Brought to you by WBIW News and Network Indiana
Last updated on Wednesday, March 7, 2012
(INDIANAPOLIS)(WISH) - Donations of food, water and clothing are pouring in for those trying to get back on their feet in southern Indiana. But are those donations getting where they are needed most?
Bags of dog food, bottles of water and dozens of other disaster relief items are being collected by the central district of the United Methodist Churches. The donation truck sits in the parking lot of St. Luke's on the north side of Indianapolis. It is the third truckload of donations collected by the central district - an indication of how much people like Charlene Lee, who was donating diapers Tuesday, want to help.
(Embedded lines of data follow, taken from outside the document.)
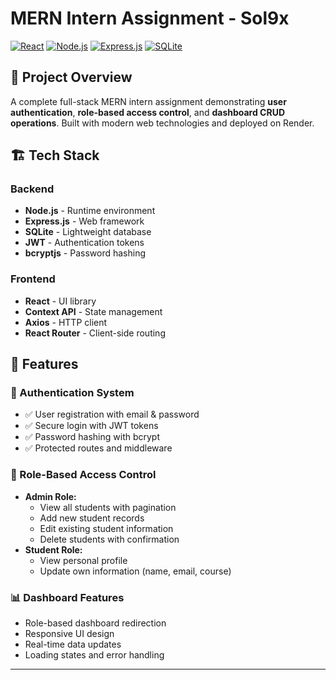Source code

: # MERN Intern Assignment - Sol9x

[![React](https://img.shields.io/badge/React-20232A?style=for-the-badge&logo=react&logoColor=61DAFB)]()
[![Node.js](https://img.shields.io/badge/Node.js-43853D?style=for-the-badge&logo=node.js&logoColor=white)]()
[![Express.js](https://img.shields.io/badge/Express.js-404D59?style=for-the-badge)]()
[![SQLite](https://img.shields.io/badge/SQLite-07405E?style=for-the-badge&logo=sqlite&logoColor=white)]()

## 🚀 Project Overview

A complete full-stack MERN intern assignment demonstrating **user authentication**, **role-based access control**, and **dashboard CRUD operations**. Built with modern web technologies and deployed on Render.



## 🏗️ Tech Stack

### Backend
- **Node.js** - Runtime environment
- **Express.js** - Web framework
- **SQLite** - Lightweight database
- **JWT** - Authentication tokens
- **bcryptjs** - Password hashing

### Frontend
- **React** - UI library
- **Context API** - State management
- **Axios** - HTTP client
- **React Router** - Client-side routing



## 🎯 Features

### 🔐 Authentication System
- ✅ User registration with email & password
- ✅ Secure login with JWT tokens
- ✅ Password hashing with bcrypt
- ✅ Protected routes and middleware

### 👥 Role-Based Access Control
- **Admin Role:**
  - View all students with pagination
  - Add new student records
  - Edit existing student information
  - Delete students with confirmation
- **Student Role:**
  - View personal profile
  - Update own information (name, email, course)

### 📊 Dashboard Features
- Role-based dashboard redirection
- Responsive UI design
- Real-time data updates
- Loading states and error handling

---


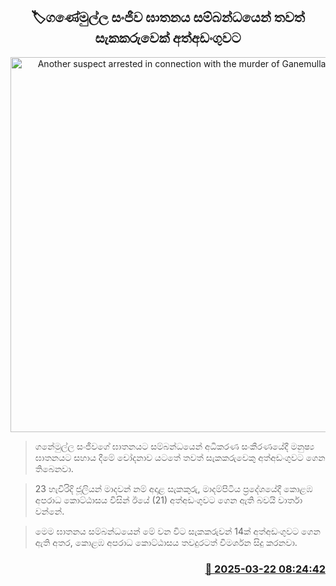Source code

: <p align='center'><b><h2 align='center' title='Another suspect arrested in connection with the murder of Ganemulla Sanjeewa'>🏷ගණේමුල්ල සංජීව ඝාතනය සම්බන්ධයෙන් තවත් සැකකරුවෙක් අත්අඩංගුවට</h2></b></p>
<p align='center'><img src='https://helakuru.sgp1.cdn.digitaloceanspaces.com/esana/images/lib/ganemulla-sanjeewa-9938.jpg' width='600' alt='Another suspect arrested in connection with the murder of Ganemulla Sanjeewa'></p>

> ගනේමුල්ල සංජීවගේ ඝාතනයට සම්බන්ධයෙන් අධිකරණ සංකීරණයේදී මනුෂ්‍ය ඝාතනයට සහාය දීමේ චෝදනාව යටතේ තවත් සැකකරුවෙකු අත්අඩංගුවට ගෙන තිබෙනවා. 

> 23 හැවිරිදි ජූලියන් මාදවන් නම් අදාළ සැකකුරු, මාදම්පිටිය ප්‍රදේශයේදී කොළඹ අපරාධ කොට්ඨාසය විසින් ඊයේ (21) අත්අඩංගුවට ගෙන ඇති බවයි වාර්තා වන්නේ.

> මෙම ඝාතනය සම්බන්ධයෙන් ​මේ වන විට සැකකරුවන් 14ක් අත්අඩංගුවට ගෙන ඇති අතර, කොළඹ අපරාධ කොට්ඨාසය තවදුරටත් විමර්ශන සිදු කරනවා.



<h3 align='right'><a href='https://www.helakuru.lk/esana/p/108546/'>📅 2025-03-22 08:24:42</a></h3>
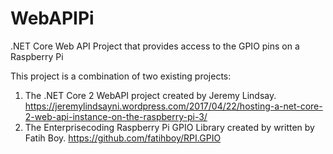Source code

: # WebAPIPi
.NET Core Web API Project that provides access to the GPIO pins on a Raspberry Pi

This project is a combination of two existing projects:
1. The .NET Core 2 WebAPI project created by Jeremy Lindsay. https://jeremylindsayni.wordpress.com/2017/04/22/hosting-a-net-core-2-web-api-instance-on-the-raspberry-pi-3/
2. The Enterprisecoding Raspberry Pi GPIO Library created by written by Fatih Boy. https://github.com/fatihboy/RPI.GPIO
"I was going to drive down to Scottsburg," Lee said, "but I didn't have time to do it today."
And officials said giving to churches, food banks and emergency relief agencies in your local area is a better idea than driving donations into affected areas yourself.
"It's just so hard for us to store and distribute and things like that," said Mike Rowland of The Salvation Army. "Only (Monday) night did we secure some warehouse space."
A church in Henryville packed with boxes of food, water and clothing is an example of what happens when the donations are just dropped off. Items pile up, distribution is slow and no one is sure who needs what.
"As we're down there longer, we're going to figure out what some of those needs are," Rowland said. "Do we need to get clothing? Do we need pallets of bottled water? Do we need food? And then we can collect some of those material goods. But we're still in the initial stages of our response there."
Specific needs right now, according to the Indiana Association of United Ways and the joint information center, include paper products, cleaning items, trash bags, personal hygiene items, baby goods, pet food and towels.
Money, however, is still the most important, and has a two-fold impact.
"It allows us to get what's needed," Rowland said. "We go down there, we assess what's needed and we get it right away. But also we can spend that money in those local communities and kind of get them back on their feet."
The United Methodist Church collection works because the group has a warehouse in Jeffersonville to store the donations. It can then distribute the items when and where they're needed. They'll be collecting until Sunday evening.